After watching Nagisa Ôshima’s “In the Realm of the Senses” on Hulu last month (it was available outside of Hulu Plus for a short time), I started to look for other titles from the Criterion Collection online. I watch and have watched a lot of movies, but I know that there are still a lot of important movies I need to catch up with, and the Criterion titles seem like a pretty good place to start.
Hulu Plus has the largest online collection of Criterion titles, but before I sign up there I’m planning to make my way through what is available on Netflix Instant (here’s a list) and the movies I own on DVD or Blu-Ray. Of course I’ll watch everything projected.
I’m going by spine number, which means that I had to make a decision right away. #1 in the Criterion Collection is Jean Renoir’s “La grande illusion,” which I own on Blu-Ray and had already watched last May.
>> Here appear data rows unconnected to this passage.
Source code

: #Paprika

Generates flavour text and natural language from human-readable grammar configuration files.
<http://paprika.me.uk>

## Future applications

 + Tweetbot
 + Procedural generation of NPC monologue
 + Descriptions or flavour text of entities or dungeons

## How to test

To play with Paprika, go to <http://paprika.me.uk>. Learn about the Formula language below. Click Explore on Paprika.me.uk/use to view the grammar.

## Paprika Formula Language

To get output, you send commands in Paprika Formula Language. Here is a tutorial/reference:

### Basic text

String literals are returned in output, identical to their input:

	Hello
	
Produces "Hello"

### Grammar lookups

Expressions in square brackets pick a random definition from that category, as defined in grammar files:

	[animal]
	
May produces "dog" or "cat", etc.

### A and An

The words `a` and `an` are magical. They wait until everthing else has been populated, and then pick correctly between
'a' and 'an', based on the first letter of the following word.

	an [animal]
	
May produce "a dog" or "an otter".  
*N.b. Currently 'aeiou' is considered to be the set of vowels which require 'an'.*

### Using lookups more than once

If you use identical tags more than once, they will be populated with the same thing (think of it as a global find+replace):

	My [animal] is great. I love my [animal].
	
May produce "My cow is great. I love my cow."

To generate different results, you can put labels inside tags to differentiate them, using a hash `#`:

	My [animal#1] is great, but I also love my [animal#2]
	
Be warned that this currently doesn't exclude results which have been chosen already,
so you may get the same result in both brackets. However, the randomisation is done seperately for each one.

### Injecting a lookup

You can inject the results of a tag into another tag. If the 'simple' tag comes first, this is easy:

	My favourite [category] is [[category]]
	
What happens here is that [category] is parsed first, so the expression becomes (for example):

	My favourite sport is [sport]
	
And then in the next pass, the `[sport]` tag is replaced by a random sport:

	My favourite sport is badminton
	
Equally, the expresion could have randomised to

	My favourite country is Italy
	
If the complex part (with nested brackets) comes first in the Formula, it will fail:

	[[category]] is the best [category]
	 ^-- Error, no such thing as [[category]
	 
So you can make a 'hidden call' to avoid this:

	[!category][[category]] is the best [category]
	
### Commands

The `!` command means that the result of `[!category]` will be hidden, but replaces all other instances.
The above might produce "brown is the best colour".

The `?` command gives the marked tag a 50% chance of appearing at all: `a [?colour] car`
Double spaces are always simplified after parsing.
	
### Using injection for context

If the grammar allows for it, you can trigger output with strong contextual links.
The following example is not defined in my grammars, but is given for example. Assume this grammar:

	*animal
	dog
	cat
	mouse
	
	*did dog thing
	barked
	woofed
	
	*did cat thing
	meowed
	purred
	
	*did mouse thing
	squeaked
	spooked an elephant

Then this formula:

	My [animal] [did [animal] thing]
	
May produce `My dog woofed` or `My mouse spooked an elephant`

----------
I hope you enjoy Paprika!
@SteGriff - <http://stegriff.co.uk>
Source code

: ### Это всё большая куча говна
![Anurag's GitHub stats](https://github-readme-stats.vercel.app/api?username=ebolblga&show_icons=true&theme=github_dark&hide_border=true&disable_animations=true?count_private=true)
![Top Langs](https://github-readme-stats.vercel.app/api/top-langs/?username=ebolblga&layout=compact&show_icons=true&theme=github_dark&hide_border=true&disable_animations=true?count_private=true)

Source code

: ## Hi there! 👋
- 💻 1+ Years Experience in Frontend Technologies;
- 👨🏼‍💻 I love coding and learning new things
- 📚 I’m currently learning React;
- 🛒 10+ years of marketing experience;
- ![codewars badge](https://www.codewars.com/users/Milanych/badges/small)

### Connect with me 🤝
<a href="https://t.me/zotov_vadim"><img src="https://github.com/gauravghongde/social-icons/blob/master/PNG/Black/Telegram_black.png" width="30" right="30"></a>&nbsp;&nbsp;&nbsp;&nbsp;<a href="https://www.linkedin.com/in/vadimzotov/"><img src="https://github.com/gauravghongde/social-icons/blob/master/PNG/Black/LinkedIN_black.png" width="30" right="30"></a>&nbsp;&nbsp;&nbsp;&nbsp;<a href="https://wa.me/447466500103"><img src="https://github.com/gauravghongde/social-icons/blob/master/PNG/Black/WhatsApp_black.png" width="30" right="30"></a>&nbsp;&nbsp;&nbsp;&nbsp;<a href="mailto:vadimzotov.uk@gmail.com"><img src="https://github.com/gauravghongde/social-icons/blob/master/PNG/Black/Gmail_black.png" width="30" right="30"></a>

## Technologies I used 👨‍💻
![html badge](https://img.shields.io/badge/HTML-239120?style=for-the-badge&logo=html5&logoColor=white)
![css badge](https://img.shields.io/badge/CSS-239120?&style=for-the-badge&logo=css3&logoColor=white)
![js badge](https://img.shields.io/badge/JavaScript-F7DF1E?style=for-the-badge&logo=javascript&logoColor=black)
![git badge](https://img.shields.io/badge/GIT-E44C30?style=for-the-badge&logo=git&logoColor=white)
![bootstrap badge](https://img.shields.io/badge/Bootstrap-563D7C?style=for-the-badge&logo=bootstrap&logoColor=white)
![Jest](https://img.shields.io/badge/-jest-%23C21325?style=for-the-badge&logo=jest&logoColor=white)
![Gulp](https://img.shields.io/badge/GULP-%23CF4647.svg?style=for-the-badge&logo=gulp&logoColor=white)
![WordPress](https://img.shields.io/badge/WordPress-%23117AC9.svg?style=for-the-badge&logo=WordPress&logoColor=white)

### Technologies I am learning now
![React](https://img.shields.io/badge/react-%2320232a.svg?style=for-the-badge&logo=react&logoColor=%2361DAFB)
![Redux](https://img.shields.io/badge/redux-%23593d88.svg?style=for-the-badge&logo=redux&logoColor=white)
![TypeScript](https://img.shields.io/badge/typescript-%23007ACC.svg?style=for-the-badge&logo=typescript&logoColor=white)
I do intend to re-watch those films I haven’t seen projected yet, but “Grand Illusion” is still fresh in memory, so I’ve decided to postpone watching it. I’ll get to it when I’ve finished the Netflix run-through. #2 is Akira Kurosawa’s “Seven Samurai” – haven’t seen it and it’s only on Hulu Plus for the moment.
So my project started, last night, with #3: Alfred Hitchcock’s “The Lady Vanishes” from 1938. And here’s what I have to say about it:
Uhmmm… it’s okay? I liked it, actually, but I don’t have anything to say about it, really. The mystery (did the lady really vanish or is our protagonist just going crazy) didn’t bring me to the edge of my seat, to be honest. There’s some mildly amusing comedy, but it’s not like I laughed out loud or anything. I’m sorry, I know I’m terrible at writing about movies.
I didn’t see any masterful craft in “The Lady Vanishes,” but maybe that’s just because, like François Truffaut, I “became too absorbed in the plot to notice them.” Or maybe not.
That’s a good segue, though, because next up in my Criterion project is Truffaut’s own “Les quatre cents coups,” spine number 5, on DVD.